Use generating functions to solve the following recurrences.
(a) $u_{n} ā 5u_{nā1} = 4^n$ with $u_{0} = 7 $
(b) $u_{n} ā 5u_{nā1} = 5^n$ with $u_{0} = 7$
I am not sure if I am on the right track.
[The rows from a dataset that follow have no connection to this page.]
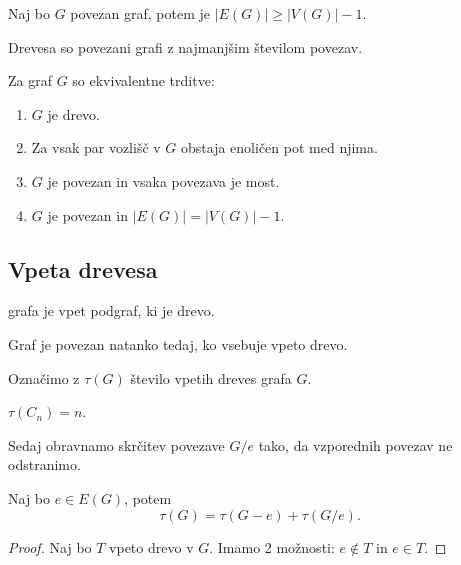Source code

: \begin{lema}
    Naj bo $G$ povezan graf, potem je $|E(G)| \geq |V(G)| -1$.
\end{lema}

\begin{opomba}
    Drevesa so povezani grafi z najmanjšim številom povezav.
\end{opomba}

\begin{izrek}
    Za graf $G$ so ekvivalentne trditve:
    \begin{enumerate}
        \item $G$ je drevo.
        \item Za vsak par vozlišč v $G$ obstaja enoličen pot med njima.
        \item $G$ je povezan in vsaka povezava je most.
        \item $G$ je povezan in $|E(G)| = |V(G)|-1$.
    \end{enumerate}
\end{izrek}

\subsection{Vpeta drevesa}
\begin{definicija}
     grafa je vpet podgraf, ki je drevo.
\end{definicija}

\begin{trditev}
    Graf je povezan natanko tedaj, ko vsebuje vpeto drevo.
\end{trditev}

Označimo z $\tau(G)$ število vpetih dreves grafa $G$.
\begin{primer}
    $\tau(C_n) = n$.
\end{primer}

\begin{opomba}
    Sedaj obravnamo skrčitev povezave $G/e$ tako, da vzporednih povezav ne odstranimo.
\end{opomba}

\begin{trditev}
    Naj bo $e \in E(G)$, potem $$\tau(G) = \tau(G-e) + \tau (G/e).$$
\end{trditev}

\begin{proof}
    Naj bo $T$ vpeto drevo v $G$. Imamo 2 možnosti: $e \notin T$ in $e \in T$.
\end{proof}

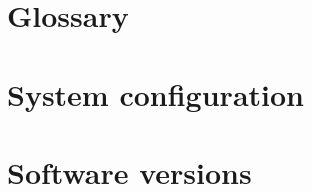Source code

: \chapter{Glossary}
\label{ap:Glossary}

\chapter{System configuration}
\label{ap:Configuration}





\chapter{Software versions}
\label{ap:Versions}









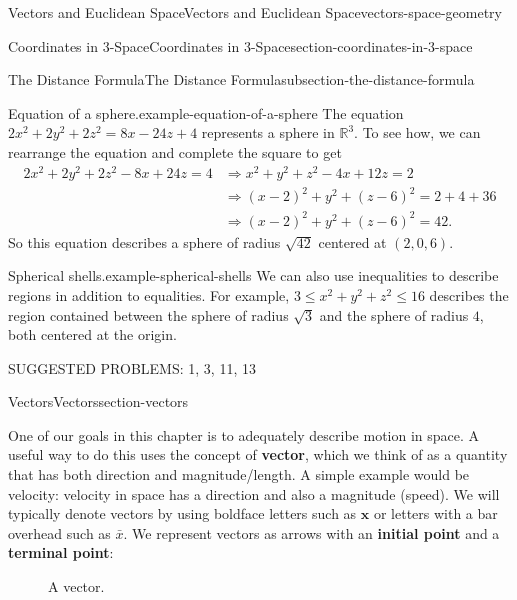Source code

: \documentclass[oneside,10pt,]{book}
\newcommand{\terminology}[1]{\textbf{#1}}
\numberwithin{equation}{section}
\newcommand{\RR}{\mathbb{R}}
\newcommand{\vv}[1]{\mathbf{#1}}
\begin{document}
\begin{chapterptx}{Vectors and Euclidean Space}{}{Vectors and Euclidean Space}{}{}{vectors-space-geometry}
\begin{sectionptx}{Coordinates in 3-Space}{}{Coordinates in 3-Space}{}{}{section-coordinates-in-3-space}
\begin{subsectionptx}{The Distance Formula}{}{The Distance Formula}{}{}{subsection-the-distance-formula}
\begin{example}{Equation of a sphere.}{example-equation-of-a-sphere}
\hypertarget{p-1078}{}%
The equation \(2x^{2}+2y^{2}+2z^{2} = 8x - 24z + 4\) represents a sphere in \(\RR^{3}\). To see how, we can rearrange the equation and complete the square to get%
%
\begin{align*}
2x^{2}+2y^{2}+2z^{2} - 8x + 24z = 4 & \Rightarrow x^{2}+y^{2}+z^{2} - 4x + 12z = 2 \\
& \Rightarrow (x-2)^{2} + y^{2} + (z-6)^{2} = 2 + 4 + 36\\
& \Rightarrow (x-2)^{2} + y^{2} + (z-6)^{2} = 42.
\end{align*}
\hypertarget{p-1079}{}%
So this equation describes a sphere of radius \(\sqrt{42}\) centered at \((2,0,6)\).%
\end{example}
\begin{example}{Spherical shells.}{example-spherical-shells}%
\hypertarget{p-1080}{}%
We can also use inequalities to describe regions in addition to equalities. For example, \(3\leq x^{2}+y^{2}+z^{2}\leq 16\) describes the region contained between the sphere of radius \(\sqrt{3}\) and the sphere of radius \(4\), both centered at the origin.%
\end{example}
\hypertarget{p-1081}{}%
SUGGESTED PROBLEMS: 1, 3, 11, 13%
\end{subsectionptx}
\end{sectionptx}
%
%
\typeout{************************************************}
\typeout{************************************************}
%
\begin{sectionptx}{Vectors}{}{Vectors}{}{}{section-vectors}
\begin{introduction}{}%
\hypertarget{p-1082}{}%
One of our goals in this chapter is to adequately describe motion in space. A useful way to do this uses the concept of \terminology{vector}, which we think of as a quantity that has both direction and magnitude\slash{}length. A simple example would be velocity: velocity in space has a direction and also a magnitude (speed). We will typically denote vectors by using boldface letters such as \(\vv{x}\) or letters with a bar overhead such as \(\bar{x}\). We represent vectors as arrows with an \terminology{initial point} and a \terminology{terminal point}:%
\begin{figure}
\centering
{
}
\caption{A vector.\label{figure-vector-representation}}
\end{figure}

\end{introduction}
\end{sectionptx}
\end{chapterptx}
\end{document}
Here is my working out for b):
b) let $\int(x) = a_0 + a_1x^1 +a_2x^2 + a_3x^3 + …$
$5x $$\int(x) = 5a_0x + 5a_1x^2 + 5a_2x^3 + …$
$(1-5x) $$\int(x) = a_0 + (a_1-5a_0)x + (a_2-5a_1)x^2 + (a_3 -5a_2)x^3 …$
sub in $u_0 = 7$
= $ 7 + 5x +5^2x^2 + 5^3x^3 + ….$
$= 7 + \frac{(5x)}{1-5x}$
then $\int(x)=\frac{(7)}{1-5x} + \frac{(5x)}{(1-5x)^2} $
$\frac{(7)}{1-5x} = \sum_{n=0}^\infty 7(5x)^n = \sum_{n=0}^\infty 7 (5^n x^n)$
by using the formula of a geometric series
$\frac{(5x)}{(1-5x)^2} = 5x(1-5x)^2$
$= 5x *\sum_{n=0}^\infty {n+1 \choose 1} (5x)^n$
$= \sum_{n=0}^\infty 5(n+1)5^n x^{n+1} $
let $ n = n -1 $
then : $\sum_{n=0}^\infty (7*5^n)x^n +\sum_{n=0} 5_n 5^{n-1}x^n$
but $\int(x)= \sum_{n=0}^\infty a_n x^n $
Therefore, $a_n = 7*5^n +5_n5^{n-1} $
Best Answer
The clean way to proceed is the following:
Let $F(x) = \sum_{n\ge0}u_nx^n$, then by using the recurrence relation we have $$F(x) = 7+\sum_{n\ge1}(5u_{n-1} + 4^n)x^n = 6 + \sum_{n\ge0}(4x)^n + 5x\sum_{n\ge1}u_{n-1}x^{n-1} = 6 + \frac{1}{1-4x} + 5xF(x)$$ It follows that $$F(x) = \frac{6 + \frac{1}{1-4x}}{1-5x} = -\frac{24x-7}{(4x-1)(5x-1)} = \frac{11}{1-5x}-\frac{4}{1-4x}$$ $$= \sum_{n\ge0}(11(5x)^n-4(4x)^n) = \sum_{n\ge0}(11\cdot5^n-4^{n+1})x^n$$ and thus that $$u_n = 11\cdot5^n-4^{n+1}\ .$$
This was the first recurrence, I leave the second one to you.